Si pretende di legiferare in sede nazionale ed europea senza mai ascoltare adeguatamente i portatori di interessi coinvolti nella materia oggetto di decisione. E questo nonostante esista un preciso obbligo di legge di effettuare, per una vasta tipologia di provvedimenti di iniziativa governativa, la cosiddetta AIR (analisi dell’Impatto della Regolamentazione). Insomma, può un Governo decidere in sede europea su come salvare le banche e valutare i titoli pubblici che esse hanno in gestione senza consultare le banche? Molti burocrati e politici non vogliono ascoltare perché temono di essere influenzati: vuol dire che non hanno di sé stessi una grande considerazione e che preferiscono l’ignoranza alla conoscenza. “Conoscere per deliberare”, diceva Luigi Einaudi, oggi invece lo slogan messo in pratica è “ignorare per non dover approfondire”.
Ma c’è ancora un altro grave errore di metodo che la vicenda del MES porta a galla: quando si discutono questioni delicatissime con rilevanti possibili conseguenze sul sistema Paese, il Governo dovrebbe creare un tavolo di lavoro in cui coinvolgere tutti i soggetti interessati sia pubblici che privati.
È il caso della Banca d’Italia, la nostra gloriosa istituzione, fucina di idee e di grandi professionalità e competenze, che gode di grande prestigio internazionale: essa dovrebbe essere attivamente coinvolta, e non solo con audizioni parlamentari, nelle decisioni che il Governo deve adottare.
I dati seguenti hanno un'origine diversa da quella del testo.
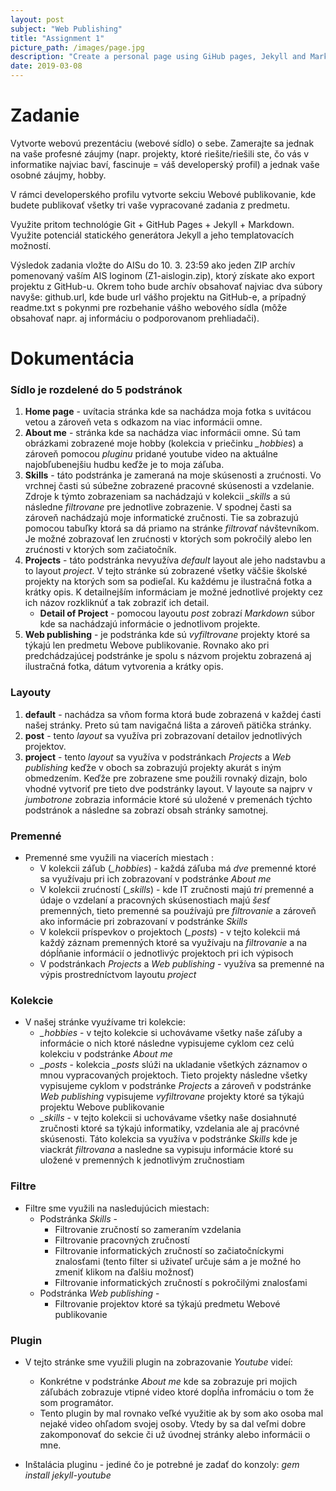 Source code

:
 ```yaml
---
layout: post
subject: "Web Publishing"
title: "Assignment 1"
picture_path: /images/page.jpg
description: "Create a personal page using GiHub pages, Jekyll and Markdown."
date: 2019-03-08
---
```


# Zadanie

Vytvorte webovú prezentáciu (webové sídlo) o sebe. Zamerajte sa jednak na vaše profesné záujmy (napr. projekty, ktoré riešite/riešili ste, čo vás v informatike najviac baví, fascinuje = váš developerský profil) a jednak vaše osobné záujmy, hobby.

V rámci developerského profilu vytvorte sekciu Webové publikovanie, kde budete publikovať všetky tri vaše vypracované zadania z predmetu.

Využite pritom technológie Git + GitHub Pages + Jekyll + Markdown. Využite potenciál statického generátora Jekyll a jeho templatovacích možností.

Výsledok zadania vložte do AISu do 10. 3. 23:59 ako jeden ZIP archív pomenovaný vaším AIS loginom (Z1-aislogin.zip), ktorý získate ako export projektu z GitHub-u. Okrem toho bude archív obsahovať najviac dva súbory navyše: github.url, kde bude url vášho projektu na GitHub-e, a prípadný readme.txt s pokynmi pre rozbehanie vášho webového sídla (môže obsahovať napr. aj informáciu o podporovanom prehliadači).

# Dokumentácia

### Sídlo je rozdelené do 5 podstránok

1. **Home page** - uvítacia stránka kde sa nachádza moja fotka s uvitácou vetou a zároveň veta s odkazom na viac informácii omne.
2. **About me** - stránka kde sa nachádza viac informácii omne. Sú tam obrázkami zobrazené moje hobby (kolekcia v priečinku *_hobbies*) a zároveň pomocou *pluginu* pridané youtube video na aktuálne najobľubenejšiu hudbu keďže je to moja záľuba.
3. **Skills** - táto podstránka je zameraná na moje skúsenosti a zrućnosti. Vo vrchnej časti sú súbežne zobrazené pracovné skúsenosti a vzdelanie. Zdroje k týmto zobrazeniam sa nachádzajú v kolekcii *_skills* a sú následne *filtrovane* pre jednotlive zobrazenie. V spodnej časti sa zároveň nachádzajú moje informatické zručnosti. Tie sa zobrazujú pomocou tabuľky ktorá sa dá priamo na stránke *filtrovať* návštevníkom. Je možné zobrazovať len zrućnosti v ktorých som pokročilý alebo len zrućnosti v ktorých som začiatočník.
4. **Projects** - táto podstránka nevyužíva *default* layout ale jeho nadstavbu a to layout *project*. V tejto stránke sú zobrazené všetky väčšie školské projekty na ktorých som sa podieľal. Ku každému je ilustračná fotka a krátky opis. K detailnejším informáciam je možné jednotlivé projekty cez ich názov rozkliknúť a tak zobraziť ich detail.
	* **Detail of Project** - pomocou layoutu *post* zobrazí *Markdown* súbor kde sa nachádzajú informácie o jednotlivom projekte.
5. **Web publishing** - je podstránka kde sú *vyfiltrovane* projekty ktoré sa týkajú len predmetu Webove publikovanie. Rovnako ako pri predchádzajúcej podstránke je spolu s názvom projektu zobrazená aj ilustračná fotka, dátum vytvorenia a krátky opis.

### Layouty

1. **default** - nachádza sa vňom forma ktorá bude zobrazená v každej ćasti našej stránky. Preto sú tam navigačná lišta a zároveň pätička stránky.
2. **post** - tento *layout* sa využíva pri zobrazovaní detailov jednotlivých projektov.
3. **project** - tento *layout* sa využíva v podstránkach *Projects* a *Web publishing* keďže v oboch sa zobrazujú projekty akurát s iným obmedzením. Keďže pre zobrazene sme použili rovnaký dizajn, bolo vhodné vytvoriť pre tieto dve podstránky layout. V layoute sa najprv v *jumbotrone* zobrazia informácie ktoré sú uložené v premenách týchto podstránok a následne sa zobrazí obsah stránky samotnej.

### Premenné
* Premenné sme využili na viacerích miestach :
	* V kolekcii záľub (*_hobbies*) - každá záľuba má *dve* premenné ktoré sa využívaju pri ich zobrazovaní v podstránke *About me*
	* V kolekcii zrućností (*_skills*) - kde IT zručnosti majú *tri* premenné a údaje o vzdelaní a pracovných skúsenostiach majú *šesť* premenných, tieto premenné sa pouźívajú pre *filtrovanie* a zároveň ako informácie pri zobrazovaní v podstránke *Skills*
	* V kolekcii príspevkov o projektoch (*_posts*) - v tejto kolekcii má každý záznam premenných ktoré sa využívaju na *filtrovanie* a na dópĺňanie informácií o jednotlivýc projektoch pri ich výpisoch
	* V podstránkach *Projects* a *Web publishing* - využíva sa premenné na výpis prostredníctvom layoutu *project*

### Kolekcie
* V našej stránke vyuźívame tri kolekcie:
	* *_hobbies* - v tejto kolekcie si uchovávame všetky naše záľuby a informácie o nich ktoré následne vypisujeme cyklom cez celú kolekciu v podstránke *About me*
	* *_posts* - kolekcia *_posts* slúži na ukladanie všetkých záznamov o mnou vypracovaných projektoch. Tieto projekty následne všetky vypisujeme cyklom v podstránke *Projects* a zároveň v podstránke *Web publishing* vypisujeme *vyfiltrovane* projekty ktoré sa týkajú projektu Webove publikovanie
	* *_skills* - v tejto kolekcii si uchovávame všetky naše dosiahnuté zručnosti ktoré sa týkajú informatiky, vzdelania ale aj pracóvné skúsenosti. Táto kolekcia sa využíva v podstránke *Skills* kde je viackrát *filtrovana* a nasledne sa vypisuju informácie ktoré su uložené v premenných k jednotlivým zručnostiam

### Filtre 
* Filtre sme využili na nasledujúcich miestach:
	* Podstránka *Skills* -
		* Filtrovanie zručností so zameraním vzdelania
		* Filtrovanie pracovných zručností 
		* Filtrovanie informatických zručností so začiatočníckymi znalosťami (tento filter si uživateľ určuje sám a je možné ho zmeniť klikom na ďalšiu možnosť)
		* Filtrovanie informatických zručností s pokročilými znalosťami
	* Podstránka *Web publishing* -
		* Filtrovanie projektov ktoré sa týkajú predmetu Webové publikovanie

### Plugin
* V tejto stránke sme využili plugin na zobrazovanie *Youtube* videí:
	* Konkrétne v podstránke *About me* kde sa zobrazuje pri mojich záľubách zobrazuje vtipné video ktoré dopĺňa infromáciu o tom že som programátor.
	* Tento plugin by mal rovnako veľké využitie ak by som ako osoba mal nejaké video ohľadom svojej osoby. Vtedy by sa dal veľmi dobre zakomponovať do sekcie či už úvodnej stránky alebo informácii o mne.

* Inštalácia pluginu - jediné čo je potrebné je zadať do konzoly: *gem install jekyll-youtube*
Sul MES il Governo avrebbe dovuto ascoltare separatamente Banca d’Italia, ABI, associazioni finanziarie, agenzie di rating e poi creare un tavolo di lavoro comune per scrivere insieme delle proposte coerenti e ben strutturate da portare all’attenzione del Parlamento e poi in sede europea.
Nulla di tutto questo è successo. E le conseguenze si vedono.
Speriamo che la lezione sia servita, non solo ai politici e agli uomini di Governo che non studiano i dossier ma anche a coloro che devono organizzare e gestire dei processi decisionali con mentalità aperta e non difensiva.